→ **PROBLEM TO WORK ON**:
For every line in the records below that holds "Silvio", make a copy.

━━━ DATA FOR REVIEW ━━━

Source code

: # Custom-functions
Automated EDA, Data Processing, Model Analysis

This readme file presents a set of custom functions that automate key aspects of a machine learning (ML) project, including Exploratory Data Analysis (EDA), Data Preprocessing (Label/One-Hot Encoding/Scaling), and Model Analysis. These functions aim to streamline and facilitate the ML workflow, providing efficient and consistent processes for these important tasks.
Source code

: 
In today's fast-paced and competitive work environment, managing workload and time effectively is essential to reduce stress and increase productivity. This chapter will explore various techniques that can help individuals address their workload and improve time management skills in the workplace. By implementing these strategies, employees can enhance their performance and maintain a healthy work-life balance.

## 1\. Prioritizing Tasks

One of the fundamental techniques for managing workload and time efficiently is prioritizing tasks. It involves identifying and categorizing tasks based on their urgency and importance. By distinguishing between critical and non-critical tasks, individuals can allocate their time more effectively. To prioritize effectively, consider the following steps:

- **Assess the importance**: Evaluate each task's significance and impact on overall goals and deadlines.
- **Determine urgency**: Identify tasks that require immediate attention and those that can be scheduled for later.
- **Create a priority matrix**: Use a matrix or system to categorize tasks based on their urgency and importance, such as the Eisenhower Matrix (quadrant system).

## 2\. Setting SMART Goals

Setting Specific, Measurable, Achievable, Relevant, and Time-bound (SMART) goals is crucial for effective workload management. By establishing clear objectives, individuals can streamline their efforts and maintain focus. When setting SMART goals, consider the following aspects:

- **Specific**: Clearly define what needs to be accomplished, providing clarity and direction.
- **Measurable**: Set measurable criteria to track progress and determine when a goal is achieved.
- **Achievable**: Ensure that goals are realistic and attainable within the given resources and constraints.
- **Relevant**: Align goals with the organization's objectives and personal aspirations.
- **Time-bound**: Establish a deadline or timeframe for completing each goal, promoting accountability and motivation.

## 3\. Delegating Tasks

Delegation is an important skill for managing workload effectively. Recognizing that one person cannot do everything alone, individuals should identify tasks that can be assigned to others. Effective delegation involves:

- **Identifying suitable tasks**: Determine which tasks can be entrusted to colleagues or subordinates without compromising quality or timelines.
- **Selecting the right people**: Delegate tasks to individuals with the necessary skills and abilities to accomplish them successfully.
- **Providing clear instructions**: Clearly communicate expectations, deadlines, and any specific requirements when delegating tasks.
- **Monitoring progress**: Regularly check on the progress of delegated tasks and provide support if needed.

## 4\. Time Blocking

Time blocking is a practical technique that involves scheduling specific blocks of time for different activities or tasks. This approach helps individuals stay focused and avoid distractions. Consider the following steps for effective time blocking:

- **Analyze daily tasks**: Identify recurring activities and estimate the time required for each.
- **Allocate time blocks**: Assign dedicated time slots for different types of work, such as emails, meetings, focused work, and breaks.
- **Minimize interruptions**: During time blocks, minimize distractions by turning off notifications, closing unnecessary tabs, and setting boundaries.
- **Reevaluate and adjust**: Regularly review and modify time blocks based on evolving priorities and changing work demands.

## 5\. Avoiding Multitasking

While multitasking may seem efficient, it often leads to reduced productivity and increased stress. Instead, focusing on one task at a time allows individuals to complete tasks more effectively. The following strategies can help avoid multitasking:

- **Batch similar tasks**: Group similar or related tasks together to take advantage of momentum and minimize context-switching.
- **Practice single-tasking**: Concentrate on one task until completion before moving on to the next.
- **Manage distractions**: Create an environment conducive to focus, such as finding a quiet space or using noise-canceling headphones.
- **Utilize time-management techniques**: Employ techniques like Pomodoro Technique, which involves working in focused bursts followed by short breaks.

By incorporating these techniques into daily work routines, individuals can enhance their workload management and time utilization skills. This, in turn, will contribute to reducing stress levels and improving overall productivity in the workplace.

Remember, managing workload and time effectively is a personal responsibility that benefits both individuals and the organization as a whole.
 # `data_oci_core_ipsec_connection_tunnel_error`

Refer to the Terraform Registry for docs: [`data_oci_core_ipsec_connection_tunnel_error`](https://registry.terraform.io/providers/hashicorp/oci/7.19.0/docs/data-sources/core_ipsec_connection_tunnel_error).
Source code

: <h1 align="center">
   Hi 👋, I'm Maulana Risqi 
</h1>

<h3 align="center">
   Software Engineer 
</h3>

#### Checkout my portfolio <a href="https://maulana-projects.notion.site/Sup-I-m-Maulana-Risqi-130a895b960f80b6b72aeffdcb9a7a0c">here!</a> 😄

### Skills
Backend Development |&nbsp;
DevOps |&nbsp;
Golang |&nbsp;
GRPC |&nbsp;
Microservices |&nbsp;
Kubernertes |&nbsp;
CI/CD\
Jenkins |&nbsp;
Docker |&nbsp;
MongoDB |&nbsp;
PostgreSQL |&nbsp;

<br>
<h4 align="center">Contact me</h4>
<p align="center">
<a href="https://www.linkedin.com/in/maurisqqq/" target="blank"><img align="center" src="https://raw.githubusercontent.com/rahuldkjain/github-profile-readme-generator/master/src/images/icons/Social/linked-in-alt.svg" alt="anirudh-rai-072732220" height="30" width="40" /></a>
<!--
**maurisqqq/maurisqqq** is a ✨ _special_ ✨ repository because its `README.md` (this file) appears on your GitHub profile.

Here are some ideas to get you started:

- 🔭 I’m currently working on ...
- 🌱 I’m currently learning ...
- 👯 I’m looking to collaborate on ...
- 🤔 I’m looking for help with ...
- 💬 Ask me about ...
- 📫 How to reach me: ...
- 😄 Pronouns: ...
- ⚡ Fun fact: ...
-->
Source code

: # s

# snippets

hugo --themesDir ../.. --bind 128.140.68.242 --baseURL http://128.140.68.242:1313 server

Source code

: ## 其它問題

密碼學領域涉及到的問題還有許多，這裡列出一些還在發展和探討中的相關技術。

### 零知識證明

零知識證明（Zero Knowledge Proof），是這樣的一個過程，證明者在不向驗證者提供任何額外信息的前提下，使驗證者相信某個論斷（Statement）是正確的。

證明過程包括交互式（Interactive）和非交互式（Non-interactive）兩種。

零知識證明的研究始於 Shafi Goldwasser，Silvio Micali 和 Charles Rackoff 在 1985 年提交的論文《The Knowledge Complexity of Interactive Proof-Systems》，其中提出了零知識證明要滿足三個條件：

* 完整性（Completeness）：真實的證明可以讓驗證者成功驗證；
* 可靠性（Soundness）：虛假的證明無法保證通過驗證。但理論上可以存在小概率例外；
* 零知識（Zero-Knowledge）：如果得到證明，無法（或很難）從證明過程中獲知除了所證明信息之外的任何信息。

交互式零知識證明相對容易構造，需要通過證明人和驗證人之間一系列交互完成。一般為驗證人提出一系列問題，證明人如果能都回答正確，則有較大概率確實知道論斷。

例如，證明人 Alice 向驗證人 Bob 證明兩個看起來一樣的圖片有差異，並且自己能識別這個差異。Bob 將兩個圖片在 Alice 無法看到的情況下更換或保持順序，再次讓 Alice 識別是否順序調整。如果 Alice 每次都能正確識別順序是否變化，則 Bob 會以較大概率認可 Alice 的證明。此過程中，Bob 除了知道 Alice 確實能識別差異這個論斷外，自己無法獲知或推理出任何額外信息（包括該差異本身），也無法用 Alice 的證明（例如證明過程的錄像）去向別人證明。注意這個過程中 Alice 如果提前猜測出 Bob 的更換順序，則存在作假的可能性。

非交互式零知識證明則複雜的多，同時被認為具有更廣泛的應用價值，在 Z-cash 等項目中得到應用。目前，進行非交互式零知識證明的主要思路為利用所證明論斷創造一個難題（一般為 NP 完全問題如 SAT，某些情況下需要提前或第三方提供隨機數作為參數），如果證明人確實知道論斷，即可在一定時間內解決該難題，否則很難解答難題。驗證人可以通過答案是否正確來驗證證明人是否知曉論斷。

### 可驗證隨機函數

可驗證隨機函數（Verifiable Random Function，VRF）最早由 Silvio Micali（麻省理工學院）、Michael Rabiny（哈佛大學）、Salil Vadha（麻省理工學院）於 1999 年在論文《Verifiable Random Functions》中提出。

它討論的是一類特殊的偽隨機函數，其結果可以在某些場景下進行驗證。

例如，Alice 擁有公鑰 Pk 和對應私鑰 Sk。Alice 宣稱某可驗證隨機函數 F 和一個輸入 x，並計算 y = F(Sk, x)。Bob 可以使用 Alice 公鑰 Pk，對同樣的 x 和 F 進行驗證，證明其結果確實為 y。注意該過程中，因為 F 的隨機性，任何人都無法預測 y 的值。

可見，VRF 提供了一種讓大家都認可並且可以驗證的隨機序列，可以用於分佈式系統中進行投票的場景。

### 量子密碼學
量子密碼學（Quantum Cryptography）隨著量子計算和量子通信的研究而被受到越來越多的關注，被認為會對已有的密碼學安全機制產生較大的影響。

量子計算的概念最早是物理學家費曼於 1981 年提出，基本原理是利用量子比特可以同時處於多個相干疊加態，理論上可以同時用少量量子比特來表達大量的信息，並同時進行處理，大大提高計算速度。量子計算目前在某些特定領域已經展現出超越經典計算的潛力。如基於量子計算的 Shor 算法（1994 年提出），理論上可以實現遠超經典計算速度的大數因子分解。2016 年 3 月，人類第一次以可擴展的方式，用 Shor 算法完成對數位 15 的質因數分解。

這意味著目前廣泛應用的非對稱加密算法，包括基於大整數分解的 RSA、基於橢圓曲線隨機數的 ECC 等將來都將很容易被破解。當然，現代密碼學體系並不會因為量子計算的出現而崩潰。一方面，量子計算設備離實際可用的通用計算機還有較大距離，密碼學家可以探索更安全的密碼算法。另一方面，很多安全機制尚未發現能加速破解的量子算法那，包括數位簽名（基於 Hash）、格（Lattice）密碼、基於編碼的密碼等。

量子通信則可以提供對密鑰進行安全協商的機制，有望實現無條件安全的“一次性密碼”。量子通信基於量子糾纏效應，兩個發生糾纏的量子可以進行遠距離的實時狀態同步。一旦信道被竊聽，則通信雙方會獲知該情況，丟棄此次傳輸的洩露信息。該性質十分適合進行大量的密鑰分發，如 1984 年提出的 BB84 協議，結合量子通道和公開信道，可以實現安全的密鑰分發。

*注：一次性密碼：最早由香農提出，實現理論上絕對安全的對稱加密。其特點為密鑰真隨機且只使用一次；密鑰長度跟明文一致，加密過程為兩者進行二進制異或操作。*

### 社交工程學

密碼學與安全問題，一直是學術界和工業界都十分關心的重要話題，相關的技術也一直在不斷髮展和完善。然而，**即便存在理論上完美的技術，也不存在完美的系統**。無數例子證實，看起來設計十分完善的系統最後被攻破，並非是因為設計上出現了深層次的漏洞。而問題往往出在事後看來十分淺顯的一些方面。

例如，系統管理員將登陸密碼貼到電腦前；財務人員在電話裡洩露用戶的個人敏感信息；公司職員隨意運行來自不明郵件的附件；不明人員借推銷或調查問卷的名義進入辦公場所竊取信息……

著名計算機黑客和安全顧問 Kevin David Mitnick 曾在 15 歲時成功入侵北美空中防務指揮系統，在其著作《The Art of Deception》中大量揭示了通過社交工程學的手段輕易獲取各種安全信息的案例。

━━━

→ **ANSWER TO THIS PROBLEM**:
零知識證明的研究始於 Shafi Goldwasser，Silvio Micali 和 Charles Rackoff 在 1985 年提交的論文《The Knowledge Complexity of Interactive Proof-Systems》，其中提出了零知識證明要滿足三個條件：
可驗證隨機函數（Verifiable Random Function，VRF）最早由 Silvio Micali（麻省理工學院）、Michael Rabiny（哈佛大學）、Salil Vadha（麻省理工學院）於 1999 年在論文《Verifiable Random Functions》中提出。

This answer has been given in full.